In 1924, Ida Weis Friend's son Henry "Bunny" Friend died at age 18. In his memory, she donated funds to create the Bunny Friend Playground in the 9th Ward of New Orleans. In 2015, the playground was the site of a mass shooting incident in which 17 people were injured.

Ida Weis Friend is described in her elder years in the memoir My New Orleans, Gone Away, by Peter M. Wolf. The book cites her efforts to collect money, food and books for Jewish refugees during World War II; in 1946, the American Red Cross honored her efforts with a national award.

Her brother Samuel Washington Weis, a graduate of Phillips Exeter Academy (1888) and MIT (1892), was a sketch artist and entrepreneur. In 1906, he became president of Ilg Electric Ventilating Company, a producer of military and industrial fans in Chicago.

== Career ==

From 1919 to 1921, Ida Weis Friend advocated for a government-supported network of ethical businesses, including a woman-owned cooperative grocery store. She worked through both the New Orleans Housewives League and city government.

Also at that time, she campaigned for Louisiana to ratify the 19th Amendment, giving women the right to vote. Ultimately, however, Louisiana voted against the amendment. Friend was active in the Era Club of New Orleans, a suffrage and service organization whose name was an acronym: Equal Rights for All.

In 1921, she was one of two women delegates to Louisiana's constitutional convention. The resulting 1921 Constitution of Louisiana gave the state power to regulate working conditions and wages for women and girls. Friend later campaigned to get the state's minimum employment age raised from 14 to 16.

She was founder of the New Orleans Hadassah, serving as its first president, from 1917 to 1920. She also led the local chapter of the service organization B'nai B'rith; the chapter was later named after her. From 1926 to 1932, she served as president of the National Council of Jewish Women.

Friend was also active in civil rights, serving in 1932 as a member of the Commission on Interracial Cooperation.
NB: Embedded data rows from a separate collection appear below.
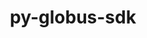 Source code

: ---
title: "py-globus-sdk"
layout: cache
categories: [package, develop]
meta: {"versions": ["3.10.1"], "compilers": ["gcc@=11.4.0", "gcc@=9.4.0", "oneapi@=2024.0.0"], "oss": ["ubuntu20.04", "ubuntu22.04"], "platforms": ["linux"], "targets": ["neoverse_v1", "neoverse_v2", "ppc64le", "x86_64_v3"], "stacks": ["e4s", "e4s-neoverse-v2", "e4s-neoverse_v1", "e4s-oneapi", "e4s-power", "root"], "num_specs": 42, "num_specs_by_stack": {"e4s-power": 8, "root": 42, "e4s-neoverse_v1": 9, "e4s-neoverse-v2": 9, "e4s": 8, "e4s-oneapi": 8}}
spec_details: [{"hash": "wxan6ribigcnxkvbrve5tfhsh3y6hno7", "compiler": "gcc@=9.4.0", "versions": ["3.10.1"], "os": "ubuntu20.04", "platform": "linux", "target": "ppc64le", "variants": ["build_system=python_pip"], "stacks": ["e4s-power", "root"], "size": "-", "tarball": "https://binaries.spack.io/develop/build_cache/linux-ubuntu20.04-ppc64le/gcc-9.4.0/py-globus-sdk-3.10.1/linux-ubuntu20.04-ppc64le-gcc-9.4.0-py-globus-sdk-3.10.1-wxan6ribigcnxkvbrve5tfhsh3y6hno7.spack"}, {"hash": "6gsa3q3ealwhhhxaadyuhawcprn2hu7z", "compiler": "gcc@=9.4.0", "versions": ["3.10.1"], "os": "ubuntu20.04", "platform": "linux", "target": "ppc64le", "variants": ["build_system=python_pip"], "stacks": ["e4s-power", "root"], "size": "-", "tarball": "https://binaries.spack.io/develop/build_cache/linux-ubuntu20.04-ppc64le/gcc-9.4.0/py-globus-sdk-3.10.1/linux-ubuntu20.04-ppc64le-gcc-9.4.0-py-globus-sdk-3.10.1-6gsa3q3ealwhhhxaadyuhawcprn2hu7z.spack"}, {"hash": "punawhyrq5yi46zp3nb6z6gaelj2opqg", "compiler": "gcc@=9.4.0", "versions": ["3.10.1"], "os": "ubuntu20.04", "platform": "linux", "target": "ppc64le", "variants": ["build_system=python_pip"], "stacks": ["e4s-power", "root"], "size": "-", "tarball": "https://binaries.spack.io/develop/build_cache/linux-ubuntu20.04-ppc64le/gcc-9.4.0/py-globus-sdk-3.10.1/linux-ubuntu20.04-ppc64le-gcc-9.4.0-py-globus-sdk-3.10.1-punawhyrq5yi46zp3nb6z6gaelj2opqg.spack"}, {"hash": "gq2tkijs2ffklz5qj354tej3sf6pf6eg", "compiler": "gcc@=9.4.0", "versions": ["3.10.1"], "os": "ubuntu20.04", "platform": "linux", "target": "ppc64le", "variants": ["build_system=python_pip"], "stacks": ["e4s-power", "root"], "size": "-", "tarball": "https://binaries.spack.io/develop/build_cache/linux-ubuntu20.04-ppc64le/gcc-9.4.0/py-globus-sdk-3.10.1/linux-ubuntu20.04-ppc64le-gcc-9.4.0-py-globus-sdk-3.10.1-gq2tkijs2ffklz5qj354tej3sf6pf6eg.spack"}, {"hash": "yhkipj5k5ayq675b26jdhpwkxngmrxfb", "compiler": "gcc@=9.4.0", "versions": ["3.10.1"], "os": "ubuntu20.04", "platform": "linux", "target": "ppc64le", "variants": ["build_system=python_pip"], "stacks": ["e4s-power", "root"], "size": "-", "tarball": "https://binaries.spack.io/develop/build_cache/linux-ubuntu20.04-ppc64le/gcc-9.4.0/py-globus-sdk-3.10.1/linux-ubuntu20.04-ppc64le-gcc-9.4.0-py-globus-sdk-3.10.1-yhkipj5k5ayq675b26jdhpwkxngmrxfb.spack"}, {"hash": "j4w3y26zhdjq5ab7txsu74zh5ul45atc", "compiler": "gcc@=9.4.0", "versions": ["3.10.1"], "os": "ubuntu20.04", "platform": "linux", "target": "ppc64le", "variants": ["build_system=python_pip"], "stacks": ["e4s-power", "root"], "size": "-", "tarball": "https://binaries.spack.io/develop/build_cache/linux-ubuntu20.04-ppc64le/gcc-9.4.0/py-globus-sdk-3.10.1/linux-ubuntu20.04-ppc64le-gcc-9.4.0-py-globus-sdk-3.10.1-j4w3y26zhdjq5ab7txsu74zh5ul45atc.spack"}, {"hash": "qe5sh7i5kzrhrnhdnudivbdkqfguk6se", "compiler": "gcc@=9.4.0", "versions": ["3.10.1"], "os": "ubuntu20.04", "platform": "linux", "target": "ppc64le", "variants": ["build_system=python_pip"], "stacks": ["e4s-power", "root"], "size": "-", "tarball": "https://binaries.spack.io/develop/build_cache/linux-ubuntu20.04-ppc64le/gcc-9.4.0/py-globus-sdk-3.10.1/linux-ubuntu20.04-ppc64le-gcc-9.4.0-py-globus-sdk-3.10.1-qe5sh7i5kzrhrnhdnudivbdkqfguk6se.spack"}, {"hash": "okycgkrlggcdnntt6optxirlzdnezjkz", "compiler": "gcc@=9.4.0", "versions": ["3.10.1"], "os": "ubuntu20.04", "platform": "linux", "target": "ppc64le", "variants": ["build_system=python_pip"], "stacks": ["e4s-power", "root"], "size": "-", "tarball": "https://binaries.spack.io/develop/build_cache/linux-ubuntu20.04-ppc64le/gcc-9.4.0/py-globus-sdk-3.10.1/linux-ubuntu20.04-ppc64le-gcc-9.4.0-py-globus-sdk-3.10.1-okycgkrlggcdnntt6optxirlzdnezjkz.spack"}, {"hash": "fhytijif2goiwwengfii2dxzut5cfdu5", "compiler": "gcc@=11.4.0", "versions": ["3.10.1"], "os": "ubuntu22.04", "platform": "linux", "target": "neoverse_v1", "variants": ["build_system=python_pip"], "stacks": ["root", "e4s-neoverse_v1"], "size": "-", "tarball": "https://binaries.spack.io/develop/build_cache/linux-ubuntu22.04-neoverse_v1/gcc-11.4.0/py-globus-sdk-3.10.1/linux-ubuntu22.04-neoverse_v1-gcc-11.4.0-py-globus-sdk-3.10.1-fhytijif2goiwwengfii2dxzut5cfdu5.spack"}, {"hash": "zb5ky77h5eewf2ndkdhjvahkh75tp7po", "compiler": "gcc@=11.4.0", "versions": ["3.10.1"], "os": "ubuntu22.04", "platform": "linux", "target": "neoverse_v1", "variants": ["build_system=python_pip"], "stacks": ["root", "e4s-neoverse_v1"], "size": "-", "tarball": "https://binaries.spack.io/develop/build_cache/linux-ubuntu22.04-neoverse_v1/gcc-11.4.0/py-globus-sdk-3.10.1/linux-ubuntu22.04-neoverse_v1-gcc-11.4.0-py-globus-sdk-3.10.1-zb5ky77h5eewf2ndkdhjvahkh75tp7po.spack"}, {"hash": "wqehb7unyux7znrhtpf4vhxhi327lvkh", "compiler": "gcc@=11.4.0", "versions": ["3.10.1"], "os": "ubuntu22.04", "platform": "linux", "target": "neoverse_v1", "variants": ["build_system=python_pip"], "stacks": ["root", "e4s-neoverse_v1"], "size": "-", "tarball": "https://binaries.spack.io/develop/build_cache/linux-ubuntu22.04-neoverse_v1/gcc-11.4.0/py-globus-sdk-3.10.1/linux-ubuntu22.04-neoverse_v1-gcc-11.4.0-py-globus-sdk-3.10.1-wqehb7unyux7znrhtpf4vhxhi327lvkh.spack"}, {"hash": "457uxyul2lt52vect4wpqjww2pnddtyd", "compiler": "gcc@=11.4.0", "versions": ["3.10.1"], "os": "ubuntu22.04", "platform": "linux", "target": "neoverse_v1", "variants": ["build_system=python_pip"], "stacks": ["root", "e4s-neoverse_v1"], "size": "-", "tarball": "https://binaries.spack.io/develop/build_cache/linux-ubuntu22.04-neoverse_v1/gcc-11.4.0/py-globus-sdk-3.10.1/linux-ubuntu22.04-neoverse_v1-gcc-11.4.0-py-globus-sdk-3.10.1-457uxyul2lt52vect4wpqjww2pnddtyd.spack"}, {"hash": "w3eaailn7x623bjcocprcirtn4ppg3hq", "compiler": "gcc@=11.4.0", "versions": ["3.10.1"], "os": "ubuntu22.04", "platform": "linux", "target": "neoverse_v1", "variants": ["build_system=python_pip"], "stacks": ["root", "e4s-neoverse_v1"], "size": "-", "tarball": "https://binaries.spack.io/develop/build_cache/linux-ubuntu22.04-neoverse_v1/gcc-11.4.0/py-globus-sdk-3.10.1/linux-ubuntu22.04-neoverse_v1-gcc-11.4.0-py-globus-sdk-3.10.1-w3eaailn7x623bjcocprcirtn4ppg3hq.spack"}, {"hash": "vamkgyb54yblqpastfmkzkfkz4ix7ext", "compiler": "gcc@=11.4.0", "versions": ["3.10.1"], "os": "ubuntu22.04", "platform": "linux", "target": "neoverse_v1", "variants": ["build_system=python_pip"], "stacks": ["root", "e4s-neoverse_v1"], "size": "-", "tarball": "https://binaries.spack.io/develop/build_cache/linux-ubuntu22.04-neoverse_v1/gcc-11.4.0/py-globus-sdk-3.10.1/linux-ubuntu22.04-neoverse_v1-gcc-11.4.0-py-globus-sdk-3.10.1-vamkgyb54yblqpastfmkzkfkz4ix7ext.spack"}, {"hash": "mkiflyfefg7wm7pkcdri7kde6vndosh4", "compiler": "gcc@=11.4.0", "versions": ["3.10.1"], "os": "ubuntu22.04", "platform": "linux", "target": "neoverse_v1", "variants": ["build_system=python_pip"], "stacks": ["root", "e4s-neoverse_v1"], "size": "-", "tarball": "https://binaries.spack.io/develop/build_cache/linux-ubuntu22.04-neoverse_v1/gcc-11.4.0/py-globus-sdk-3.10.1/linux-ubuntu22.04-neoverse_v1-gcc-11.4.0-py-globus-sdk-3.10.1-mkiflyfefg7wm7pkcdri7kde6vndosh4.spack"}, {"hash": "racehj63sygo2hf5jeqg6xcpbrbaoeux", "compiler": "gcc@=11.4.0", "versions": ["3.10.1"], "os": "ubuntu22.04", "platform": "linux", "target": "neoverse_v1", "variants": ["build_system=python_pip"], "stacks": ["root", "e4s-neoverse_v1"], "size": "-", "tarball": "https://binaries.spack.io/develop/build_cache/linux-ubuntu22.04-neoverse_v1/gcc-11.4.0/py-globus-sdk-3.10.1/linux-ubuntu22.04-neoverse_v1-gcc-11.4.0-py-globus-sdk-3.10.1-racehj63sygo2hf5jeqg6xcpbrbaoeux.spack"}, {"hash": "nefcpkp3np66xuhkcsh5auch7t2obr43", "compiler": "gcc@=11.4.0", "versions": ["3.10.1"], "os": "ubuntu22.04", "platform": "linux", "target": "neoverse_v1", "variants": ["build_system=python_pip"], "stacks": ["root", "e4s-neoverse_v1"], "size": "-", "tarball": "https://binaries.spack.io/develop/build_cache/linux-ubuntu22.04-neoverse_v1/gcc-11.4.0/py-globus-sdk-3.10.1/linux-ubuntu22.04-neoverse_v1-gcc-11.4.0-py-globus-sdk-3.10.1-nefcpkp3np66xuhkcsh5auch7t2obr43.spack"}, {"hash": "r3lzsvfcoibqhwjo6nbvik7pqegk5jrl", "compiler": "gcc@=11.4.0", "versions": ["3.10.1"], "os": "ubuntu22.04", "platform": "linux", "target": "neoverse_v2", "variants": ["build_system=python_pip"], "stacks": ["root", "e4s-neoverse-v2"], "size": "-", "tarball": "https://binaries.spack.io/develop/build_cache/linux-ubuntu22.04-neoverse_v2/gcc-11.4.0/py-globus-sdk-3.10.1/linux-ubuntu22.04-neoverse_v2-gcc-11.4.0-py-globus-sdk-3.10.1-r3lzsvfcoibqhwjo6nbvik7pqegk5jrl.spack"}, {"hash": "mkpdn6vaals5yc2xdpoqlwv6owj6sjk5", "compiler": "gcc@=11.4.0", "versions": ["3.10.1"], "os": "ubuntu22.04", "platform": "linux", "target": "neoverse_v2", "variants": ["build_system=python_pip"], "stacks": ["root", "e4s-neoverse-v2"], "size": "-", "tarball": "https://binaries.spack.io/develop/build_cache/linux-ubuntu22.04-neoverse_v2/gcc-11.4.0/py-globus-sdk-3.10.1/linux-ubuntu22.04-neoverse_v2-gcc-11.4.0-py-globus-sdk-3.10.1-mkpdn6vaals5yc2xdpoqlwv6owj6sjk5.spack"}, {"hash": "njzs64w3xr24eg6aftp2mhtzajoaix3b", "compiler": "gcc@=11.4.0", "versions": ["3.10.1"], "os": "ubuntu22.04", "platform": "linux", "target": "neoverse_v2", "variants": ["build_system=python_pip"], "stacks": ["root", "e4s-neoverse-v2"], "size": "-", "tarball": "https://binaries.spack.io/develop/build_cache/linux-ubuntu22.04-neoverse_v2/gcc-11.4.0/py-globus-sdk-3.10.1/linux-ubuntu22.04-neoverse_v2-gcc-11.4.0-py-globus-sdk-3.10.1-njzs64w3xr24eg6aftp2mhtzajoaix3b.spack"}, {"hash": "gwokvoshz2yrvzix37tynqnnf2bex2zt", "compiler": "gcc@=11.4.0", "versions": ["3.10.1"], "os": "ubuntu22.04", "platform": "linux", "target": "neoverse_v2", "variants": ["build_system=python_pip"], "stacks": ["root", "e4s-neoverse-v2"], "size": "-", "tarball": "https://binaries.spack.io/develop/build_cache/linux-ubuntu22.04-neoverse_v2/gcc-11.4.0/py-globus-sdk-3.10.1/linux-ubuntu22.04-neoverse_v2-gcc-11.4.0-py-globus-sdk-3.10.1-gwokvoshz2yrvzix37tynqnnf2bex2zt.spack"}, {"hash": "f2cotgmf7767foca4dpkcthmxu7u7b7s", "compiler": "gcc@=11.4.0", "versions": ["3.10.1"], "os": "ubuntu22.04", "platform": "linux", "target": "neoverse_v2", "variants": ["build_system=python_pip"], "stacks": ["root", "e4s-neoverse-v2"], "size": "-", "tarball": "https://binaries.spack.io/develop/build_cache/linux-ubuntu22.04-neoverse_v2/gcc-11.4.0/py-globus-sdk-3.10.1/linux-ubuntu22.04-neoverse_v2-gcc-11.4.0-py-globus-sdk-3.10.1-f2cotgmf7767foca4dpkcthmxu7u7b7s.spack"}, {"hash": "gmf66xt46frvixj5jqvpe64vxij3hvzd", "compiler": "gcc@=11.4.0", "versions": ["3.10.1"], "os": "ubuntu22.04", "platform": "linux", "target": "neoverse_v2", "variants": ["build_system=python_pip"], "stacks": ["root", "e4s-neoverse-v2"], "size": "-", "tarball": "https://binaries.spack.io/develop/build_cache/linux-ubuntu22.04-neoverse_v2/gcc-11.4.0/py-globus-sdk-3.10.1/linux-ubuntu22.04-neoverse_v2-gcc-11.4.0-py-globus-sdk-3.10.1-gmf66xt46frvixj5jqvpe64vxij3hvzd.spack"}, {"hash": "id53ghbno3mzxer2kukxhfiblcpfli7w", "compiler": "gcc@=11.4.0", "versions": ["3.10.1"], "os": "ubuntu22.04", "platform": "linux", "target": "neoverse_v2", "variants": ["build_system=python_pip"], "stacks": ["root", "e4s-neoverse-v2"], "size": "-", "tarball": "https://binaries.spack.io/develop/build_cache/linux-ubuntu22.04-neoverse_v2/gcc-11.4.0/py-globus-sdk-3.10.1/linux-ubuntu22.04-neoverse_v2-gcc-11.4.0-py-globus-sdk-3.10.1-id53ghbno3mzxer2kukxhfiblcpfli7w.spack"}, {"hash": "pi72kpxnaehytxyn4qpi7h5wxj6pggac", "compiler": "gcc@=11.4.0", "versions": ["3.10.1"], "os": "ubuntu22.04", "platform": "linux", "target": "neoverse_v2", "variants": ["build_system=python_pip"], "stacks": ["root", "e4s-neoverse-v2"], "size": "-", "tarball": "https://binaries.spack.io/develop/build_cache/linux-ubuntu22.04-neoverse_v2/gcc-11.4.0/py-globus-sdk-3.10.1/linux-ubuntu22.04-neoverse_v2-gcc-11.4.0-py-globus-sdk-3.10.1-pi72kpxnaehytxyn4qpi7h5wxj6pggac.spack"}, {"hash": "yzl6pcxb6hwsnsrxqjqr7k5od3y4g5ud", "compiler": "gcc@=11.4.0", "versions": ["3.10.1"], "os": "ubuntu22.04", "platform": "linux", "target": "neoverse_v2", "variants": ["build_system=python_pip"], "stacks": ["root", "e4s-neoverse-v2"], "size": "-", "tarball": "https://binaries.spack.io/develop/build_cache/linux-ubuntu22.04-neoverse_v2/gcc-11.4.0/py-globus-sdk-3.10.1/linux-ubuntu22.04-neoverse_v2-gcc-11.4.0-py-globus-sdk-3.10.1-yzl6pcxb6hwsnsrxqjqr7k5od3y4g5ud.spack"}, {"hash": "y5ltk22q3ncwxgvf6rrknvqaa7qeirz6", "compiler": "gcc@=11.4.0", "versions": ["3.10.1"], "os": "ubuntu22.04", "platform": "linux", "target": "x86_64_v3", "variants": ["build_system=python_pip"], "stacks": ["root", "e4s"], "size": "-", "tarball": "https://binaries.spack.io/develop/build_cache/linux-ubuntu22.04-x86_64_v3/gcc-11.4.0/py-globus-sdk-3.10.1/linux-ubuntu22.04-x86_64_v3-gcc-11.4.0-py-globus-sdk-3.10.1-y5ltk22q3ncwxgvf6rrknvqaa7qeirz6.spack"}, {"hash": "ksxa5nw25aubfgfkjkodfmqcqlpqupvk", "compiler": "gcc@=11.4.0", "versions": ["3.10.1"], "os": "ubuntu22.04", "platform": "linux", "target": "x86_64_v3", "variants": ["build_system=python_pip"], "stacks": ["root", "e4s"], "size": "-", "tarball": "https://binaries.spack.io/develop/build_cache/linux-ubuntu22.04-x86_64_v3/gcc-11.4.0/py-globus-sdk-3.10.1/linux-ubuntu22.04-x86_64_v3-gcc-11.4.0-py-globus-sdk-3.10.1-ksxa5nw25aubfgfkjkodfmqcqlpqupvk.spack"}, {"hash": "lqsutyqvtjeipmrlgekqz3umqsmubog5", "compiler": "gcc@=11.4.0", "versions": ["3.10.1"], "os": "ubuntu22.04", "platform": "linux", "target": "x86_64_v3", "variants": ["build_system=python_pip"], "stacks": ["root", "e4s"], "size": "-", "tarball": "https://binaries.spack.io/develop/build_cache/linux-ubuntu22.04-x86_64_v3/gcc-11.4.0/py-globus-sdk-3.10.1/linux-ubuntu22.04-x86_64_v3-gcc-11.4.0-py-globus-sdk-3.10.1-lqsutyqvtjeipmrlgekqz3umqsmubog5.spack"}, {"hash": "3qbujmdcgi5ymcn6w23qsw5od6tyeeqg", "compiler": "gcc@=11.4.0", "versions": ["3.10.1"], "os": "ubuntu22.04", "platform": "linux", "target": "x86_64_v3", "variants": ["build_system=python_pip"], "stacks": ["root", "e4s"], "size": "-", "tarball": "https://binaries.spack.io/develop/build_cache/linux-ubuntu22.04-x86_64_v3/gcc-11.4.0/py-globus-sdk-3.10.1/linux-ubuntu22.04-x86_64_v3-gcc-11.4.0-py-globus-sdk-3.10.1-3qbujmdcgi5ymcn6w23qsw5od6tyeeqg.spack"}, {"hash": "bpsv4v2kodqxis44his2be6pre2gottp", "compiler": "gcc@=11.4.0", "versions": ["3.10.1"], "os": "ubuntu22.04", "platform": "linux", "target": "x86_64_v3", "variants": ["build_system=python_pip"], "stacks": ["root", "e4s"], "size": "-", "tarball": "https://binaries.spack.io/develop/build_cache/linux-ubuntu22.04-x86_64_v3/gcc-11.4.0/py-globus-sdk-3.10.1/linux-ubuntu22.04-x86_64_v3-gcc-11.4.0-py-globus-sdk-3.10.1-bpsv4v2kodqxis44his2be6pre2gottp.spack"}, {"hash": "osst35go53mva3xzxupw5sk464cxnuem", "compiler": "gcc@=11.4.0", "versions": ["3.10.1"], "os": "ubuntu22.04", "platform": "linux", "target": "x86_64_v3", "variants": ["build_system=python_pip"], "stacks": ["root", "e4s"], "size": "-", "tarball": "https://binaries.spack.io/develop/build_cache/linux-ubuntu22.04-x86_64_v3/gcc-11.4.0/py-globus-sdk-3.10.1/linux-ubuntu22.04-x86_64_v3-gcc-11.4.0-py-globus-sdk-3.10.1-osst35go53mva3xzxupw5sk464cxnuem.spack"}, {"hash": "t4o7dkw3n5zy26wf5igom26fgenkom43", "compiler": "gcc@=11.4.0", "versions": ["3.10.1"], "os": "ubuntu22.04", "platform": "linux", "target": "x86_64_v3", "variants": ["build_system=python_pip"], "stacks": ["root", "e4s"], "size": "-", "tarball": "https://binaries.spack.io/develop/build_cache/linux-ubuntu22.04-x86_64_v3/gcc-11.4.0/py-globus-sdk-3.10.1/linux-ubuntu22.04-x86_64_v3-gcc-11.4.0-py-globus-sdk-3.10.1-t4o7dkw3n5zy26wf5igom26fgenkom43.spack"}, {"hash": "pzcxtrsaia4mzqyeekvexs3jtgnzlbg2", "compiler": "gcc@=11.4.0", "versions": ["3.10.1"], "os": "ubuntu22.04", "platform": "linux", "target": "x86_64_v3", "variants": ["build_system=python_pip"], "stacks": ["root", "e4s"], "size": "-", "tarball": "https://binaries.spack.io/develop/build_cache/linux-ubuntu22.04-x86_64_v3/gcc-11.4.0/py-globus-sdk-3.10.1/linux-ubuntu22.04-x86_64_v3-gcc-11.4.0-py-globus-sdk-3.10.1-pzcxtrsaia4mzqyeekvexs3jtgnzlbg2.spack"}, {"hash": "g5vpw5scfdad3vydvospb6e3vw4efon5", "compiler": "oneapi@=2024.0.0", "versions": ["3.10.1"], "os": "ubuntu22.04", "platform": "linux", "target": "x86_64_v3", "variants": ["build_system=python_pip"], "stacks": ["e4s-oneapi", "root"], "size": "-", "tarball": "https://binaries.spack.io/develop/build_cache/linux-ubuntu22.04-x86_64_v3/oneapi-2024.0.0/py-globus-sdk-3.10.1/linux-ubuntu22.04-x86_64_v3-oneapi-2024.0.0-py-globus-sdk-3.10.1-g5vpw5scfdad3vydvospb6e3vw4efon5.spack"}, {"hash": "ulva6jiov2ggv444ngddhtu253wcwxul", "compiler": "oneapi@=2024.0.0", "versions": ["3.10.1"], "os": "ubuntu22.04", "platform": "linux", "target": "x86_64_v3", "variants": ["build_system=python_pip"], "stacks": ["e4s-oneapi", "root"], "size": "-", "tarball": "https://binaries.spack.io/develop/build_cache/linux-ubuntu22.04-x86_64_v3/oneapi-2024.0.0/py-globus-sdk-3.10.1/linux-ubuntu22.04-x86_64_v3-oneapi-2024.0.0-py-globus-sdk-3.10.1-ulva6jiov2ggv444ngddhtu253wcwxul.spack"}, {"hash": "6xwo2oxo6n7hzoi3tnjihhb7l3tyfapt", "compiler": "oneapi@=2024.0.0", "versions": ["3.10.1"], "os": "ubuntu22.04", "platform": "linux", "target": "x86_64_v3", "variants": ["build_system=python_pip"], "stacks": ["e4s-oneapi", "root"], "size": "-", "tarball": "https://binaries.spack.io/develop/build_cache/linux-ubuntu22.04-x86_64_v3/oneapi-2024.0.0/py-globus-sdk-3.10.1/linux-ubuntu22.04-x86_64_v3-oneapi-2024.0.0-py-globus-sdk-3.10.1-6xwo2oxo6n7hzoi3tnjihhb7l3tyfapt.spack"}, {"hash": "sccgfmtolgdr7zv7qd6kr6aopzzktdol", "compiler": "oneapi@=2024.0.0", "versions": ["3.10.1"], "os": "ubuntu22.04", "platform": "linux", "target": "x86_64_v3", "variants": ["build_system=python_pip"], "stacks": ["e4s-oneapi", "root"], "size": "-", "tarball": "https://binaries.spack.io/develop/build_cache/linux-ubuntu22.04-x86_64_v3/oneapi-2024.0.0/py-globus-sdk-3.10.1/linux-ubuntu22.04-x86_64_v3-oneapi-2024.0.0-py-globus-sdk-3.10.1-sccgfmtolgdr7zv7qd6kr6aopzzktdol.spack"}, {"hash": "l5mqdx6tmjtmiqd3satgoav4psloqiol", "compiler": "oneapi@=2024.0.0", "versions": ["3.10.1"], "os": "ubuntu22.04", "platform": "linux", "target": "x86_64_v3", "variants": ["build_system=python_pip"], "stacks": ["e4s-oneapi", "root"], "size": "-", "tarball": "https://binaries.spack.io/develop/build_cache/linux-ubuntu22.04-x86_64_v3/oneapi-2024.0.0/py-globus-sdk-3.10.1/linux-ubuntu22.04-x86_64_v3-oneapi-2024.0.0-py-globus-sdk-3.10.1-l5mqdx6tmjtmiqd3satgoav4psloqiol.spack"}, {"hash": "xoe5zv4kogd4wnd7zhjgqmvjt3mjlwxb", "compiler": "oneapi@=2024.0.0", "versions": ["3.10.1"], "os": "ubuntu22.04", "platform": "linux", "target": "x86_64_v3", "variants": ["build_system=python_pip"], "stacks": ["e4s-oneapi", "root"], "size": "-", "tarball": "https://binaries.spack.io/develop/build_cache/linux-ubuntu22.04-x86_64_v3/oneapi-2024.0.0/py-globus-sdk-3.10.1/linux-ubuntu22.04-x86_64_v3-oneapi-2024.0.0-py-globus-sdk-3.10.1-xoe5zv4kogd4wnd7zhjgqmvjt3mjlwxb.spack"}, {"hash": "sh2bvjfrdcqj5zpafcfni4bb5inqgekj", "compiler": "oneapi@=2024.0.0", "versions": ["3.10.1"], "os": "ubuntu22.04", "platform": "linux", "target": "x86_64_v3", "variants": ["build_system=python_pip"], "stacks": ["e4s-oneapi", "root"], "size": "-", "tarball": "https://binaries.spack.io/develop/build_cache/linux-ubuntu22.04-x86_64_v3/oneapi-2024.0.0/py-globus-sdk-3.10.1/linux-ubuntu22.04-x86_64_v3-oneapi-2024.0.0-py-globus-sdk-3.10.1-sh2bvjfrdcqj5zpafcfni4bb5inqgekj.spack"}, {"hash": "frpknzfjabu46vfeax4m3leqqiqjcqrh", "compiler": "oneapi@=2024.0.0", "versions": ["3.10.1"], "os": "ubuntu22.04", "platform": "linux", "target": "x86_64_v3", "variants": ["build_system=python_pip"], "stacks": ["e4s-oneapi", "root"], "size": "-", "tarball": "https://binaries.spack.io/develop/build_cache/linux-ubuntu22.04-x86_64_v3/oneapi-2024.0.0/py-globus-sdk-3.10.1/linux-ubuntu22.04-x86_64_v3-oneapi-2024.0.0-py-globus-sdk-3.10.1-frpknzfjabu46vfeax4m3leqqiqjcqrh.spack"}]
---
In 1938, she helped found the New Orleans chapter of the Urban League, an organization dedicated to civil rights and economic empowerment.

In the 1940s, she was a leader in the "Broom Brigade," a group of women seeking to clean up New Orleans City Hall. In 1946, the Brigade helped elect a reform candidate for mayor, "Chep" Morrison (deLesseps Story Morrison). They then influenced Morrison to advocate for their progressive agenda. (The name referred to the Broom brigades of the 19th century, when women performed military-style exercises using brooms instead of rifles.)

At her death in 1963 at age 95, Friend was still active, serving as president of the board of directors of the New Orleans Home for the Incurables (now the John J. Hainkel, Jr. Home and Rehabilitation Center), a nursing facility founded in 1891 by a group of by New Orleans women.

Ida Weis Friend's papers are held by Howard-Tilton Memorial Library at Tulane University.